William and Catherine Booth: The Couple Who Built an Army for the Forgotten

Relief Directory StaffJanuary 10, 2026 at 12:00 PM

The Salvation Army is one of the largest providers of social services in the world. It began with a preacher, a tent, and the people no other church would welcome.

A Tent in a Quaker Graveyard

William Booth was an English Methodist preacher who underwent a religious conversion at 15 and became a revivalist. His wife Catherine was an equally influential preacher and early advocate for women's equality in ministry. In 1865, Booth was invited to hold meetings in London's East End, one of the city's most impoverished areas.

He set up a tent in a Quaker graveyard. His services drew thieves, prostitutes, gamblers, and drunkards. When established churches refused to accept his new converts, Booth continued ministering to them directly. The organization took its famous name in 1878, when Booth crossed out "volunteer army" on a printer's proof and wrote "Salvation Army" instead.

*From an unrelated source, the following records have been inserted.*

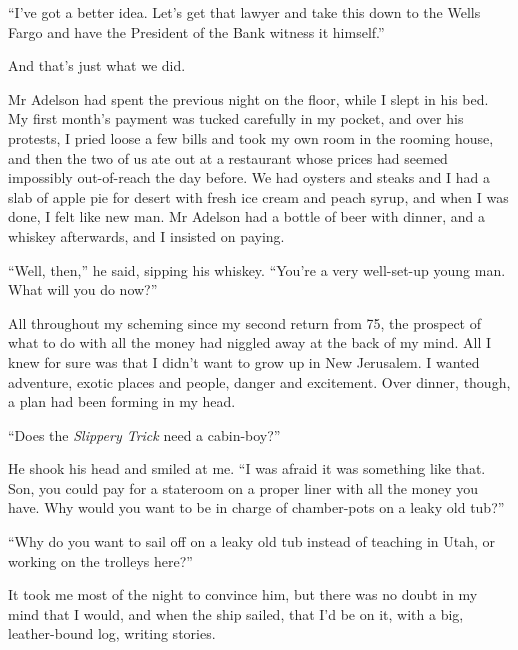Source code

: ``I've got a better idea. Let's get that lawyer and take this down to the Wells 
Fargo and have the President of the Bank witness it himself.''

And that's just what we did.

\tb

Mr Adelson had spent the previous night on the floor, while I slept
in his bed. My first month's payment was tucked carefully in my
pocket, and over his protests, I pried loose a few bills and took
my own room in the rooming house, and then the two of us ate out at
a restaurant whose prices had seemed impossibly out-of-reach the
day before. We had oysters and steaks and I had a slab of apple pie
for desert with fresh ice cream and peach syrup, and when I was
done, I felt like new man. Mr Adelson had a bottle of beer with
dinner, and a whiskey afterwards, and I insisted on paying.

``Well, then,'' he said, sipping his whiskey.
``You're a very well-set-up young man. What will you do now?''

All throughout my scheming since my second return from 75, the
prospect of what to do with all the money had niggled away at the
back of my mind. All I knew for sure was that I didn't want to grow
up in New Jerusalem. I wanted adventure, exotic places and people,
danger and excitement. Over dinner, though, a plan had been forming
in my head.

``Does the \emph{Slippery Trick} need a cabin-boy?''

He shook his head and smiled at me.
``I was afraid it was something like that. Son, you could pay for a stateroom 
on a proper liner with all the money you have. Why would you want to be in 
charge of chamber-pots on a leaky old tub?''

``Why do you want to sail off on a leaky old tub instead of teaching in Utah, 
or working on the trolleys here?''

It took me most of the night to convince him, but there was no
doubt in my mind that I would, and when the ship sailed, that I'd
be on it, with a big, leather-bound log, writing stories.


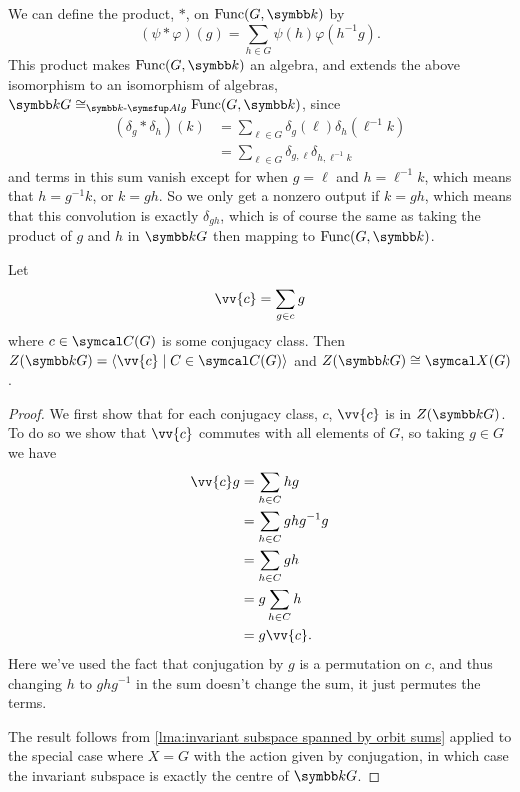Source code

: We can define the  product, \(*\), on \(\Func(G, \field)\) by
\begin{equation}
    (\psi * \varphi)(g) = \sum_{h \in G} \psi(h) \varphi(h^{-1}g).
\end{equation}
This product makes \(\Func(G, \field)\) an algebra, and extends the above isomorphism to an isomorphism of algebras, \(\field G \isomorphic_{\Alg} \Func(G, \field)\), since
\begin{align}
    (\delta_g * \delta_h)(k) &= \sum_{\ell \in G} \delta_g(\ell) \delta_h(\ell^{-1}k)\\
    &= \sum_{\ell \in G} \delta_{g,\ell} \delta_{h,\ell^{-1}k}
\end{align}
and terms in this sum vanish except for when \(g = \ell\) and \(h = \ell^{-1}k\), which means that \(h = g^{-1}k\), or \(k = gh\).
So we only get a nonzero output if \(k = gh\), which means that this convolution is exactly \(\delta_{gh}\), which is of course the same as taking the product of \(g\) and \(h\) in \(\field G\) then mapping to \(\Func(G, \field)\).

\begin{prp}{}{}
    Let
    \begin{equation}
        \vv{c} = \sum_{g \in c} g
    \end{equation}
    where \(c \in \conjugacyClasses(G)\) is some conjugacy class.
    Then \(Z(\field G) = \langle \vv{c} \mid C \in \conjugacyClasses(G) \rangle\) and \(Z(\field G) \isomorphic \classFunctions(G)\).
    \begin{proof}
        We first show that for each conjugacy class, \(c\), \(\vv{c}\) is in \(Z(\field G)\).
        To do so we show that \(\vv{c}\) commutes with all elements of \(G\), so taking \(g \in G\) we have
        \begin{align}
            \vv{c}g &= \sum_{h \in C} hg\\
            &= \sum_{h \in C} ghg^{-1}g\\
            &= \sum_{h \in C} gh\\
            &= g \sum_{h \in C} h\\
            &= g\vv{c}. 
        \end{align}
        Here we've used the fact that conjugation by \(g\) is a permutation on \(c\), and thus changing \(h\) to \(ghg^{-1}\) in the sum doesn't change the sum, it just permutes the terms.
        
        The result follows from \cref{lma:invariant subspace spanned by orbit sums} applied to the special case where \(X = G\) with the action given by conjugation, in which case the invariant subspace is exactly the centre of \(\field G\).
    \end{proof}
\end{prp}

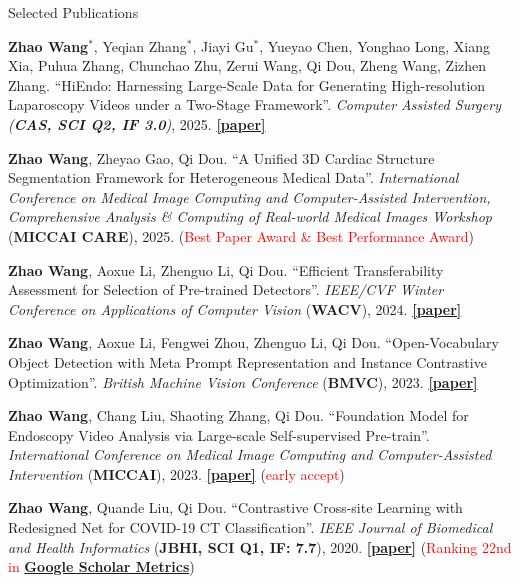 \documentclass[a4paper]{resume} %
\newcommand{\hl}[1]{\textcolor{red}{#1}}
\begin{document}
\begin{rSection}{Selected Publications}
\begin{enumerate}[label={[\arabic*]}, topsep=0em, leftmargin=1.4em, itemsep=-0.5em]
\item {\bf Zhao Wang}$^*$, Yeqian Zhang$^*$, Jiayi Gu$^*$, Yueyao Chen, Yonghao Long, Xiang Xia, Puhua Zhang, Chunchao Zhu, Zerui Wang, Qi Dou, Zheng Wang, Zizhen Zhang. “HiEndo: Harnessing Large-Scale Data for Generating High-resolution Laparoscopy Videos under a Two-Stage Framework”. {\it Computer Assisted Surgery ({\bf CAS, SCI Q2, IF 3.0})}, 2025. \href{https://www.tandfonline.com/doi/full/10.1080/24699322.2025.2536643}{\bf [paper]}

\item {\bf Zhao Wang},  Zheyao Gao, Qi Dou. “A Unified 3D Cardiac Structure Segmentation Framework for Heterogeneous Medical Data”. {\it International Conference on Medical Image Computing and Computer-Assisted Intervention, Comprehensive Analysis \& Computing of Real-world Medical Images Workshop} ({\bf MICCAI CARE}), 2025.  (\hl{Best Paper Award \& Best Performance Award}) %


\item {\bf Zhao Wang}, Aoxue Li, Zhenguo Li, Qi Dou. “Efficient Transferability Assessment for Selection of Pre-trained Detectors”. {\it IEEE/CVF Winter Conference on Applications of Computer Vision} ({\bf WACV}), 2024. \href{https://arxiv.org/abs/2403.09432}{\bf [paper]}
	
\item {\bf Zhao Wang}, Aoxue Li, Fengwei Zhou, Zhenguo Li, Qi Dou. “Open-Vocabulary Object Detection with Meta Prompt Representation and Instance Contrastive Optimization”. {\it British Machine Vision Conference} ({\bf BMVC}), 2023. \href{https://arxiv.org/abs/2403.09433}{\bf [paper]}

\item {\bf Zhao Wang}, Chang Liu, Shaoting Zhang, Qi Dou. “Foundation Model for Endoscopy Video Analysis via Large-scale Self-supervised Pre-train”. {\it International Conference on Medical Image Computing and Computer-Assisted Intervention} ({\bf MICCAI}), 2023. \href{https://arxiv.org/abs/2306.16741}{\bf [paper]} (\hl{early accept})



\item {\bf Zhao Wang}, Quande Liu, Qi Dou. “Contrastive Cross-site Learning with Redesigned Net for COVID-19 CT Classification”. {\it IEEE Journal of Biomedical and Health Informatics} ({\bf JBHI, SCI Q1, IF: 7.7}), 2020. \href{https://ieeexplore.ieee.org/document/9194240}{\bf [paper]} (\hl{Ranking 22nd in \href{https://scholar.google.com/citations?hl=en\&view\_op=list\_hcore\&venue=L0V86ydYD6YJ.2024\&vq=eng\_medicalinformatics\&cstart=20}{\bf Google Scholar Metrics}})



\end{enumerate}
\end{rSection}
\end{document}
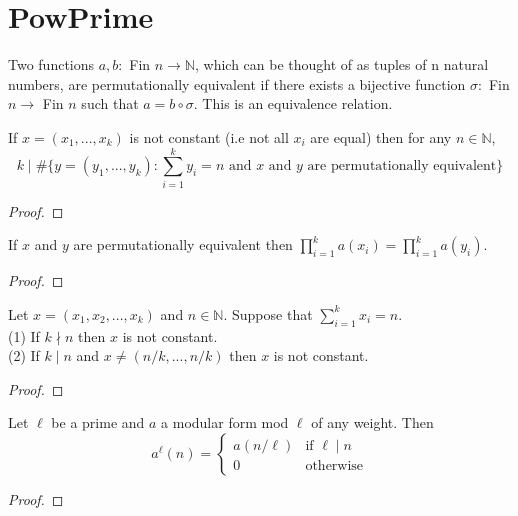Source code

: \section{PowPrime}


\begin{definition} 
  \label{def:perm_equiv}
  \leanok
  Two functions $a, b : $ Fin $n \to \mathbb{N}$, which can be thought of as tuples of n natural numbers,
  are permutationally equivalent if there exists a bijective function $\sigma : $ Fin $n \to $ Fin $n$ such that 
  $a = b \circ \sigma$. This is an equivalence relation. 
\end{definition}

\begin{lemma}
  \label{lem:non_diag_vanish}
  \leanok
  If $x = (x_1, ..., x_k)$ is not constant (i.e not all $x_i$ are equal) then for any $n \in \mathbb{N}$,
  \[ k \mid \# \{y = (y_1, ..., y_k) : \sum_{i = 1}^k y_i = n \text{   and $x$ and $y$ are permutationally equivalent} \} \]
\end{lemma}
\begin{proof}
  \leanok
\end{proof}

\begin{lemma}
  \label{lem:prod_eq_of_perm_equiv}
  \leanok
  If $x$ and $y$ are permutationally equivalent then $\prod_{i = 1}^k a(x_i) = \prod_{i = 1}^k a(y_i)$.
\end{lemma}
\begin{proof}
  \leanok
\end{proof}

\begin{lemma}
  \label{lem:non_const_of_tuple}
  \leanok
  Let $x = (x_1, x_2, ..., x_k)$ and $n \in \mathbb{N}$. Suppose that $\sum_{i = 1}^k x_i = n$. \\
  (1) If $k \nmid n$ then $x$ is not constant. \\
  (2) If $k \mid n$ and $x \neq (n/k, ..., n/k)$ then $x$ is not constant.
\end{lemma}
\begin{proof}
  \leanok
\end{proof}

\begin{theorem} 
  \label{thm:Pow_Prime}
  \leanok
  Let $\ell$ be a prime and $a$ a modular form mod $\ell$ of any weight. Then \\
  \[a ^ \ell (n) = \begin{cases} a (n / \ell) & \text{if $\ell \mid n$} \\
    0 & \text{otherwise} \end{cases} \]
\end{theorem}
\begin{proof}
  \leanok
\end{proof}



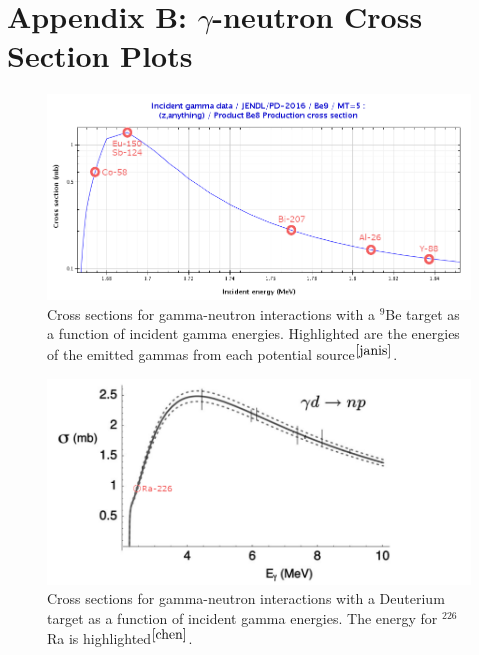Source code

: \documentclass[%
12pt,
twoside,
reprint,
amsmath,amssymb,
aps,
]{article}
\begin{document}
	\section*{Appendix B: $\gamma$-neutron Cross Section Plots}
	
	\begin{figure}[H]
		\includegraphics[scale = 2.5, center]{Images/be_plot.png}
		\caption{\label{tab:table-name} Cross sections for gamma-neutron interactions with a $^{9}$Be target as a function of incident gamma energies. Highlighted are the energies of the emitted gammas from each potential source$^{\cite{janis}}$.}
	\end{figure}

	\begin{figure}[H]
		\includegraphics[scale = 1.8, center]{Images/deuterium_cross_section.png}
		\caption{\label{tab:table-name} Cross sections for gamma-neutron interactions with a Deuterium target as a function of incident gamma energies. The energy for $^{226}$Ra is highlighted$^{\cite{chen}}$.}
	\end{figure}

\end{document}
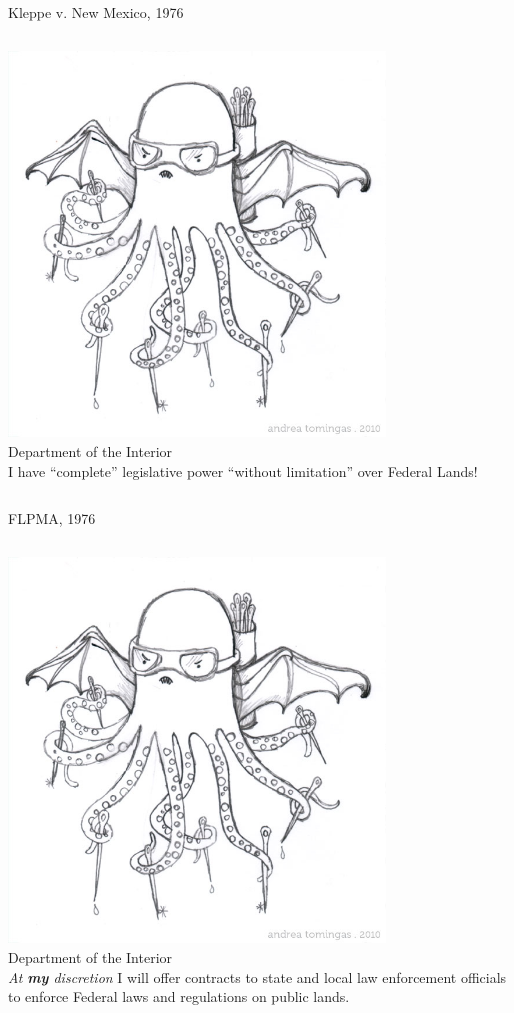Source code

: \begin{frame}{Kleppe v. New Mexico, 1976}
    \begin{columns}[c]
            \centering
            \includegraphics[width=0.75\textwidth]{img/octopus.png} \\
            Department of the Interior \\
        \column{0.5\textheight}
            I have ``complete'' legislative power ``without limitation'' over Federal Lands!
    \end{columns}
\end{frame}

\begin{frame}{FLPMA, 1976}
    \begin{columns}[c]
            \centering
            \includegraphics[width=0.75\textwidth]{img/octopus.png} \\
            Department of the Interior \\
        \column{0.5\textheight}
            \emph{At \textbf{my} discretion} I will offer contracts to state
            and local law enforcement officials to enforce Federal laws and
            regulations on public lands.
    \end{columns}
\end{frame}

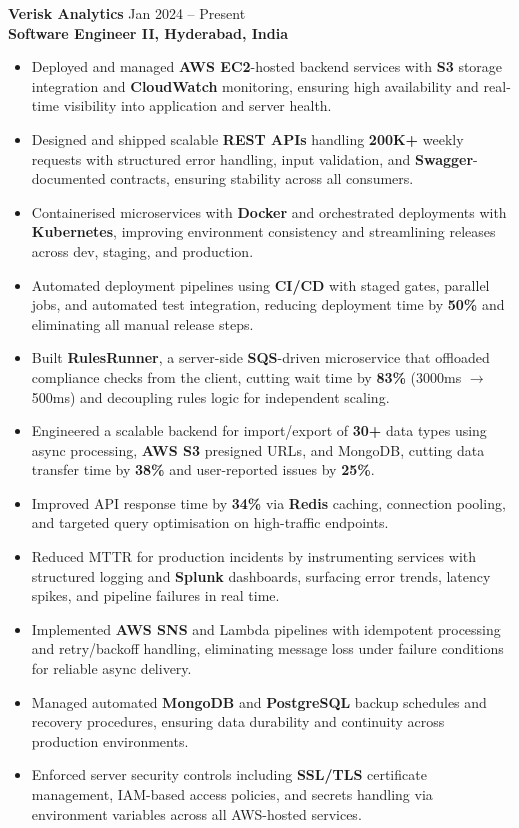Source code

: \documentclass[a4paper,10pt]{article}
\begin{document}
\textbf{Verisk Analytics} \hfill Jan 2024 -- Present \\
\textbf{Software Engineer II, Hyderabad, India}
\begin{itemize}[leftmargin=*]
    \item Deployed and managed \textbf{AWS EC2}-hosted backend services with \textbf{S3} storage integration and \textbf{CloudWatch} monitoring, ensuring high availability and real-time visibility into application and server health.
    \item Designed and shipped scalable \textbf{REST APIs} handling \textbf{200K+} weekly requests with structured error handling, input validation, and \textbf{Swagger}-documented contracts, ensuring stability across all consumers.
    \item Containerised microservices with \textbf{Docker} and orchestrated deployments with \textbf{Kubernetes}, improving environment consistency and streamlining releases across dev, staging, and production.
    \item Automated deployment pipelines using \textbf{CI/CD} with staged gates, parallel jobs, and automated test integration, reducing deployment time by \textbf{50\%} and eliminating all manual release steps.
    \item Built \textbf{RulesRunner}, a server-side \textbf{SQS}-driven microservice that offloaded compliance checks from the client, cutting wait time by \textbf{83\%} (3000ms $\rightarrow$ 500ms) and decoupling rules logic for independent scaling.
    \item Engineered a scalable backend for import/export of \textbf{30+} data types using async processing, \textbf{AWS S3} presigned URLs, and MongoDB, cutting data transfer time by \textbf{38\%} and user-reported issues by \textbf{25\%}.
    \item Improved API response time by \textbf{34\%} via \textbf{Redis} caching, connection pooling, and targeted query optimisation on high-traffic endpoints.
    \item Reduced MTTR for production incidents by instrumenting services with structured logging and \textbf{Splunk} dashboards, surfacing error trends, latency spikes, and pipeline failures in real time.
    \item Implemented \textbf{AWS SNS} and Lambda pipelines with idempotent processing and retry/backoff handling, eliminating message loss under failure conditions for reliable async delivery.
    \item Managed automated \textbf{MongoDB} and \textbf{PostgreSQL} backup schedules and recovery procedures, ensuring data durability and continuity across production environments.
    \item Enforced server security controls including \textbf{SSL/TLS} certificate management, IAM-based access policies, and secrets handling via environment variables across all AWS-hosted services.
\end{itemize}
\end{document}
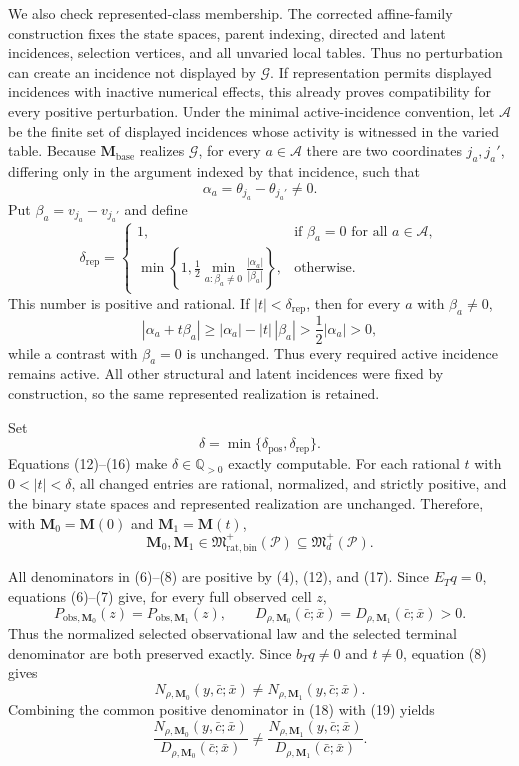We also check represented-class membership.  The corrected affine-family construction fixes the state spaces, parent indexing, directed and latent incidences, selection vertices, and all unvaried local tables.  Thus no perturbation can create an incidence not displayed by \(\mathcal G\).  If representation permits displayed incidences with inactive numerical effects, this already proves compatibility for every positive perturbation.  Under the minimal active-incidence convention, let \(\mathcal A\) be the finite set of displayed incidences whose activity is witnessed in the varied table.  Because \(\mathbf M_{\mathrm{base}}\) realizes \(\mathcal G\), for every \(a\in\mathcal A\) there are two coordinates \(j_a,j_a'\), differing only in the argument indexed by that incidence, such that
\[
 \alpha_a=\theta_{j_a}-\theta_{j_a'}\ne0.                     \tag{13}
\]
Put \(\beta_a=v_{j_a}-v_{j_a'}\) and define
\[
 \delta_{\mathrm{rep}}
 =\begin{cases}
 1,&\text{if }\beta_a=0\text{ for all }a\in\mathcal A,\\[1mm]
 \displaystyle\min\!\left\{1,
   \frac12\min_{a:\beta_a\ne0}\frac{|\alpha_a|}{|\beta_a|}\right\},
 &\text{otherwise}.
 \end{cases}                                                    \tag{14}
\]
This number is positive and rational.  If \(|t|<\delta_{\mathrm{rep}}\), then for every \(a\) with \(\beta_a\ne0\),
\[
 |\alpha_a+t\beta_a|
 \ge |\alpha_a|-|t|\,|\beta_a|
 >\frac12|\alpha_a|>0,                                        \tag{15}
\]
while a contrast with \(\beta_a=0\) is unchanged.  Thus every required active incidence remains active.  All other structural and latent incidences were fixed by construction, so the same represented realization is retained.

Set
\[
 \delta=\min\{\delta_{\mathrm{pos}},\delta_{\mathrm{rep}}\}. \tag{16}
\]
Equations (12)--(16) make \(\delta\in\mathbb Q_{>0}\) exactly computable.  For each rational \(t\) with \(0<|t|<\delta\), all changed entries are rational, normalized, and strictly positive, and the binary state spaces and represented realization are unchanged.  Therefore, with \(\mathbf M_0=\mathbf M(0)\) and \(\mathbf M_1=\mathbf M(t)\),
\[
 \mathbf M_0,\mathbf M_1
 \in\mathfrak M_{\mathrm{rat,bin}}^+(\mathcal P)
 \subseteq\mathfrak M_d^+(\mathcal P).                         \tag{17}
\]

All denominators in (6)--(8) are positive by (4), (12), and (17).  Since \(E_Tq=0\), equations (6)--(7) give, for every full observed cell \(z\),
\[
 P_{\mathrm{obs},\mathbf M_0}(z)=P_{\mathrm{obs},\mathbf M_1}(z),
 \qquad
 D_{\rho,\mathbf M_0}(\bar c;\bar x)
 =D_{\rho,\mathbf M_1}(\bar c;\bar x)>0.                     \tag{18}
\]
Thus the normalized selected observational law and the selected terminal denominator are both preserved exactly.  Since \(b_Tq\ne0\) and \(t\ne0\), equation (8) gives
\[
 N_{\rho,\mathbf M_0}(y,\bar c;\bar x)
 \ne N_{\rho,\mathbf M_1}(y,\bar c;\bar x).                 \tag{19}
\]
Combining the common positive denominator in (18) with (19) yields
\[
 \frac{N_{\rho,\mathbf M_0}(y,\bar c;\bar x)}
      {D_{\rho,\mathbf M_0}(\bar c;\bar x)}
 \ne
 \frac{N_{\rho,\mathbf M_1}(y,\bar c;\bar x)}
      {D_{\rho,\mathbf M_1}(\bar c;\bar x)}.                 \tag{20}
\]


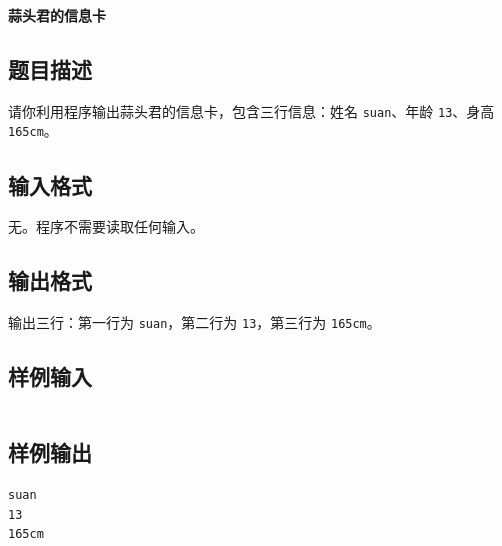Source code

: \documentclass{article}
\newcommand{\problemname}[1]{\begin{center}\Large\bfseries #1\end{center}}
\begin{document}
\problemname{蒜头君的信息卡}

\subsection*{题目描述}
请你利用程序输出蒜头君的信息卡，包含三行信息：姓名 \texttt{suan}、年龄 \texttt{13}、身高 \texttt{165cm}。

\subsection*{输入格式}
无。程序不需要读取任何输入。

\subsection*{输出格式}
输出三行：第一行为 \texttt{suan}，第二行为 \texttt{13}，第三行为 \texttt{165cm}。

\subsection*{样例输入}
\begin{verbatim}

\end{verbatim}

\subsection*{样例输出}
\begin{verbatim}
suan
13
165cm
\end{verbatim}
\end{document}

Meeting Needs on Every Front

Catherine Booth matched her husband's drive, preaching publicly at a time when women rarely did so. She championed services for women and children and helped shape the organization's practical approach to ministry: feed the hungry, shelter the homeless, and care for the addicted alongside spiritual outreach.

160 Years of Service

Today, The Salvation Army operates in more than 130 countries with over 1.7 million members and officers. In the United States alone, annual revenue exceeds $4 billion, funding disaster relief, homeless shelters, addiction rehabilitation, and anti-trafficking programs. The Booths' belief that no one should be left behind remains the organization's driving force.